China reinstates the Northern Marianas' approved destination status
By Pacific Island Times News Staff
Saipan-- The China National Tourism Administration has reinstated the Northern Marianas on its approved destination status list, allowing package tours and charter flights to the destination once again, according to the Marianas Visitors Bureau.
Prior to the pandemic, China was one of the top source markets for the CNMI. While the market is anticipated to continue incremental growth, it is expected that it will take several months before charter flights resume and more arrivals are seen, MVA said.
“Today’s action to restore the United States as an approved destination for Chinese group travel is a significant win for the U.S. travel and tourism industry and an important step forward to promote the type of people-to-people exchange that is crucial for our bilateral relationship,” said U.S. Department of Commerce Secretary Gina Raimondo upon announcement of the approved destination status.
“This has been the culmination of months of hard work between the U.S. Department of Commerce and the People’s Republic of China Ministry of Culture and Tourism. Before Covid, as many as 3 million Chinese travelers visited the United States annually, contributing more than $30 billion to the U.S. economy. We look forward to once again welcoming Chinese group travel to the United States.”
China arrivals to the CNMI were at 1,075 compared to 47 arrivals in July 2023. Most visitors from China are FITs arriving via Seoul and Tokyo.
The reinstatement of the CNMI's approved destination was announced nearly four months after Gov. Arnold I. Palacios expressed his administration’s intention to ditch the Chinese tourism market, citing the growing geopolitical tension between Washington and Beijing.

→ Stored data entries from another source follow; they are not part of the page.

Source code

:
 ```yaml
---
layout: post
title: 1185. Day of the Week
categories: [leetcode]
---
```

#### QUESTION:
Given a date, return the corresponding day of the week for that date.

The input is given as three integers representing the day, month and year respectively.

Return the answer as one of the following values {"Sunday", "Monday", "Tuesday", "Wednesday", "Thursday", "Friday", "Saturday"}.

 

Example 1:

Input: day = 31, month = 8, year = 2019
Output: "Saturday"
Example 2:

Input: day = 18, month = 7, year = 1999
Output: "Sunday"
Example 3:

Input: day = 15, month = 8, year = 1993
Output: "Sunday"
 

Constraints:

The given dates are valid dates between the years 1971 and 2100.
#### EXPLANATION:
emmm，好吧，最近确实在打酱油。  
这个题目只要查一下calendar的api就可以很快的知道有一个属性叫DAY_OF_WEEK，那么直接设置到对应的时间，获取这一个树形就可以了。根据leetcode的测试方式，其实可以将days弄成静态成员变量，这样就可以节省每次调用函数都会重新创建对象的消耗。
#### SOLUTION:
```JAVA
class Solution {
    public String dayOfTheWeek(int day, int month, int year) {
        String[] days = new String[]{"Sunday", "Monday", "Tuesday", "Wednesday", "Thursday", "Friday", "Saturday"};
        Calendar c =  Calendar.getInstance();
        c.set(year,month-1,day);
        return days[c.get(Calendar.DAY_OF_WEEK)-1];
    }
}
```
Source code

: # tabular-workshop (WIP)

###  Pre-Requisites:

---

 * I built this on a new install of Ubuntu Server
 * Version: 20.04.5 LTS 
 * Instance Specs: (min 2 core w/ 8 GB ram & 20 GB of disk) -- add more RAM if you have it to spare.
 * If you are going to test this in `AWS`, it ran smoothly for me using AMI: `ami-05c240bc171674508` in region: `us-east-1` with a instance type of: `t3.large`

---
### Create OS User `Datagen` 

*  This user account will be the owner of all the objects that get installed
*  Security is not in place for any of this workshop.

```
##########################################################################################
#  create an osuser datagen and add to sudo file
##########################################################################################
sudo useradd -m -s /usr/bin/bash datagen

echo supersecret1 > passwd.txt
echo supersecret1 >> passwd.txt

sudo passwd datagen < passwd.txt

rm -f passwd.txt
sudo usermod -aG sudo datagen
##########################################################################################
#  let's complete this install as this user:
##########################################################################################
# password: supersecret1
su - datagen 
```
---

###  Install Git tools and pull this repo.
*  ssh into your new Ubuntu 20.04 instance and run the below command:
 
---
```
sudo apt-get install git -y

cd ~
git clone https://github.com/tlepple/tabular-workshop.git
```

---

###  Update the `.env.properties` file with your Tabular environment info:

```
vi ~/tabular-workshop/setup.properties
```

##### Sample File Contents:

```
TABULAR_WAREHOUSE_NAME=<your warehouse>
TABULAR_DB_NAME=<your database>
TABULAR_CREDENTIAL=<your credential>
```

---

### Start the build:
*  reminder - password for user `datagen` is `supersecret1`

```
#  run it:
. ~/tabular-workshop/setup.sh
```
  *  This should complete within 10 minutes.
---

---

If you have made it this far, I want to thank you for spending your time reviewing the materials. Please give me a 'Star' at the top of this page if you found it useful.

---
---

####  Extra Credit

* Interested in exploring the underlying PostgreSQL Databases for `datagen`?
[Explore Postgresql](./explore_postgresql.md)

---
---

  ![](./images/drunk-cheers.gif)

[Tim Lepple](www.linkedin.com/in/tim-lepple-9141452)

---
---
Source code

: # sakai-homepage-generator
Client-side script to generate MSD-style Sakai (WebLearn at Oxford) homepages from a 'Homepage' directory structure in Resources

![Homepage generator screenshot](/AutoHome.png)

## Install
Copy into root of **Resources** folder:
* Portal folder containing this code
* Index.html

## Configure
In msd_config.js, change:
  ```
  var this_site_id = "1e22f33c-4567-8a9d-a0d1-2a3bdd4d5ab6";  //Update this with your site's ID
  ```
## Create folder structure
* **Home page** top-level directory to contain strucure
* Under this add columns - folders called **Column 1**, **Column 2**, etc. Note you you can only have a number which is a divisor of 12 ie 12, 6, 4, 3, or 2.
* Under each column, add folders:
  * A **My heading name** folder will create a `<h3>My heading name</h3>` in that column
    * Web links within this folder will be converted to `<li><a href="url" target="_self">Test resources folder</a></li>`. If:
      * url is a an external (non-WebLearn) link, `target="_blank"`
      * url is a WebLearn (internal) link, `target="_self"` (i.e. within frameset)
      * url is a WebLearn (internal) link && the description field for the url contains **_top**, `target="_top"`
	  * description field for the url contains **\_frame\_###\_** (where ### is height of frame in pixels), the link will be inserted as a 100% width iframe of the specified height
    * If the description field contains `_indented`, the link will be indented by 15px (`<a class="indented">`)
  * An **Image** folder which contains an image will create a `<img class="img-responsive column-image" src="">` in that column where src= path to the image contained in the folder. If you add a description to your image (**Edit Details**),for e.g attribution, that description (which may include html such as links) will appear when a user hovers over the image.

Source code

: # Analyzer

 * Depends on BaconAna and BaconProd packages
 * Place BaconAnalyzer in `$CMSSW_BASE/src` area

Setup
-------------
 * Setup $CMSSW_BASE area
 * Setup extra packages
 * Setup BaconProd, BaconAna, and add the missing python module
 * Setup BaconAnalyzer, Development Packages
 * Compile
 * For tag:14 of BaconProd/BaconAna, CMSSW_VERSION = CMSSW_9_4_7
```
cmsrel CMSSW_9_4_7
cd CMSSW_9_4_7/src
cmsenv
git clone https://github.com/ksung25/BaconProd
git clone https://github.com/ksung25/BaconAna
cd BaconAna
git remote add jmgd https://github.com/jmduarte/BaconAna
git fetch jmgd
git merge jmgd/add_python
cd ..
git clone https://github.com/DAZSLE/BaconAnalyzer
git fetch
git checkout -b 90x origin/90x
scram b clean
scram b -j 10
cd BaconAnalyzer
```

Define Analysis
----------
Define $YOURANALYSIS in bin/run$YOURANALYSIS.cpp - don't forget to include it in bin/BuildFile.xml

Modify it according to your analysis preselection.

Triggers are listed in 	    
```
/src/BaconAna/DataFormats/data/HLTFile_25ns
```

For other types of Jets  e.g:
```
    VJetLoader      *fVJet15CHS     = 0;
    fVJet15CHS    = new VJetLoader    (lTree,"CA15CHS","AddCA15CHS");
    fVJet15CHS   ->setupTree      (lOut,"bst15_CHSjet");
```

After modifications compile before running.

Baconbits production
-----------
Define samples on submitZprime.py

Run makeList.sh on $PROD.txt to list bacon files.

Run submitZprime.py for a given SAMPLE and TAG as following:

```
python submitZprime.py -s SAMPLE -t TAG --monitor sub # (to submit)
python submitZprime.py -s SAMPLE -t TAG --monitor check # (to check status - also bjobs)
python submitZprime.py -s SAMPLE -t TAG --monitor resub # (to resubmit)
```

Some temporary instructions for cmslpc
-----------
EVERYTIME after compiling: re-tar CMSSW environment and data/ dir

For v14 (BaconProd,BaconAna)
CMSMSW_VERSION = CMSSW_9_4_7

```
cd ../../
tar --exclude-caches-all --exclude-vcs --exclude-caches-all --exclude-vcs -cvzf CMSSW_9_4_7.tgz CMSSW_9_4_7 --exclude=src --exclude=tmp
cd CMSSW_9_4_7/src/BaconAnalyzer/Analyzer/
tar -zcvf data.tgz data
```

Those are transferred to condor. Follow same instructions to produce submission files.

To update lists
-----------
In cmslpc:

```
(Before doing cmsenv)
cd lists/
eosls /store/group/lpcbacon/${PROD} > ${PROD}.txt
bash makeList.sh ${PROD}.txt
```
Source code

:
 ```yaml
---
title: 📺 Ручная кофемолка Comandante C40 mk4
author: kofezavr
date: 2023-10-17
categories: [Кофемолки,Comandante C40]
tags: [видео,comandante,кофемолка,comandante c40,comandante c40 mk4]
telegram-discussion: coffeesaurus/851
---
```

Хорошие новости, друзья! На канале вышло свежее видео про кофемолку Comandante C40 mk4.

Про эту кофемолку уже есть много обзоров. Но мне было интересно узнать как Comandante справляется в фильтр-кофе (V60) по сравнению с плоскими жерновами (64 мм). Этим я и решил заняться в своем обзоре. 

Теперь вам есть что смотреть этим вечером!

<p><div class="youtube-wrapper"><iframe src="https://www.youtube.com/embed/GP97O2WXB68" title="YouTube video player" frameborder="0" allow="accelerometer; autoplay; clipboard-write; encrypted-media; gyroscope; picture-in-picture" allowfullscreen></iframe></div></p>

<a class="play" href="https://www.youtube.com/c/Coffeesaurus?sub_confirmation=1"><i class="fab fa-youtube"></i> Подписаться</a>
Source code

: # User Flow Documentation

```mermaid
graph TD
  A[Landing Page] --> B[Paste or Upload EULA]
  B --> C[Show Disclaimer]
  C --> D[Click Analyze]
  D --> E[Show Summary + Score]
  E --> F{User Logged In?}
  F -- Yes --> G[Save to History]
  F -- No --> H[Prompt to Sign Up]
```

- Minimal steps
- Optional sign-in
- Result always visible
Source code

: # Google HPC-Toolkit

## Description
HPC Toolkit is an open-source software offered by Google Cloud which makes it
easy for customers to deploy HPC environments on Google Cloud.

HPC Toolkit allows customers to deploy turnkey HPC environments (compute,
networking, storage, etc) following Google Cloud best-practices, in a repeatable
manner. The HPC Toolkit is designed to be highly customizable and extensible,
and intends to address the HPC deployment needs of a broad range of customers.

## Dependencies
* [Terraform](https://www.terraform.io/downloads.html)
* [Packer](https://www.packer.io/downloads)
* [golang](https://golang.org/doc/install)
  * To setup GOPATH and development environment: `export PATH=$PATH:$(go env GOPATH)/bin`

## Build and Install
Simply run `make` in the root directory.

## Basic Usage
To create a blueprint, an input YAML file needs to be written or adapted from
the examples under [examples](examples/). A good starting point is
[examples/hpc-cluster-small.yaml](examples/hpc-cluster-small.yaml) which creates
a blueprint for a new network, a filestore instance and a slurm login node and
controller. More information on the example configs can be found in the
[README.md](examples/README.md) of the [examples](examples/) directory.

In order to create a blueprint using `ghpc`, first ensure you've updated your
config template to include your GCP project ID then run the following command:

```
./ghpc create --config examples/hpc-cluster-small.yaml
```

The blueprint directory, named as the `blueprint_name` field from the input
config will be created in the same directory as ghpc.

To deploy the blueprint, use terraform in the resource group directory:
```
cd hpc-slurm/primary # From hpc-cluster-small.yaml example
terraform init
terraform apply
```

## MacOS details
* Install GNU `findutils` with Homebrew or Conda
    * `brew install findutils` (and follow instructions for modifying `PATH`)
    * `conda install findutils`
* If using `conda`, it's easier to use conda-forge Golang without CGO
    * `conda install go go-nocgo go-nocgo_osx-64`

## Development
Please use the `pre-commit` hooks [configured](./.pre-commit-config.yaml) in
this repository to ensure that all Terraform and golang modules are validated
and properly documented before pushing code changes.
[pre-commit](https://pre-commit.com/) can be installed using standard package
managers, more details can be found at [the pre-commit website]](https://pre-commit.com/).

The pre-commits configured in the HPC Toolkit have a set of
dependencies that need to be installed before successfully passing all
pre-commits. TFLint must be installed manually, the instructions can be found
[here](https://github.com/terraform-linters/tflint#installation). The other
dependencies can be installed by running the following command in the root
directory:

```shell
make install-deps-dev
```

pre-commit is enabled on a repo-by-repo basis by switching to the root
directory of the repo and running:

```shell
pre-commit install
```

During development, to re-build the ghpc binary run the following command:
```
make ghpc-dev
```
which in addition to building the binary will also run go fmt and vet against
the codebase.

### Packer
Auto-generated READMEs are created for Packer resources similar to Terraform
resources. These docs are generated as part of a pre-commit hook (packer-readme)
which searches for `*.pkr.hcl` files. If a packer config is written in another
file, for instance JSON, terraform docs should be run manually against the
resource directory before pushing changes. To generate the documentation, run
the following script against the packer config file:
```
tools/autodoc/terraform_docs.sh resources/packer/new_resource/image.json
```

In a March 15 letter to Adm. John Aquilino, commander of the U.S. Indo-Pacific Command, Palacios said the CNMI “is very much committed to U.S. national interests in our region and will do what we can to advance these interests as geopolitical tensions continue to heighten.”
Palacios said the CNMI will "pivot away from its reliance on the Chinese tourism market, which comprised more than 50 percent of our tourism base, or about 200,000 visitors (pre-pandemic)."
The China market has been the CNMI tourism industry’s bread and butter. Prior to the global Covid-19 pandemic, China was the CNMI’s second largest source market next to South Korea. The CNMI-only visa waiver program allows tourists from China, including Hong Kong, to visit the commonwealth for 14 days without a U.S. visa.
Arrivals to the islands of Saipan, Tinian and Rota grew 142 percent to 25,089 visitors in July 2023, compared to 10,367 visitors received in July 2022,
according to the Marianas Visitors Authority.
Visitor arrivals from South Korea reached 20,627 compared to 8,444 in July last year. This marks the first month the market has surpassed 20,000 arrivals since prior to the pandemic. Strong demand in Korea has generated an abundance of air service to The Marianas by Jeju Air, T’Way, and Asiana Airline from Seoul and newly launched daily flights by Jeju Air from Busan through October.
By the end of fiscal year 2023, available air seats from Korea are projected to be restored to 78% of the number available before the pandemic.
The Marianas received 898 visitors from Japan in July 2023 compared to 109 visitors in July 2022. In its marketing efforts, the MVA continues to face the obstacles of a strong U.S. dollar and a Japan national travel discount program that offers up to 20% discount to encourage domestic – rather than outbound – travel. Also, many Japanese are also still hesitant to travel due to fears of COVID, especially as a large percentage of Japanese children are not vaccinated.
Overall, visitor arrivals to The Marianas have recovered 44% year-to-date compared to FY 2019 before the pandemic. In July The Marianas also received 1,181 visitors from USA, 985 visitors from Guam, and a combined 323 visitors from all other markets. Included in the arrival count is one port call by the USS John Finn.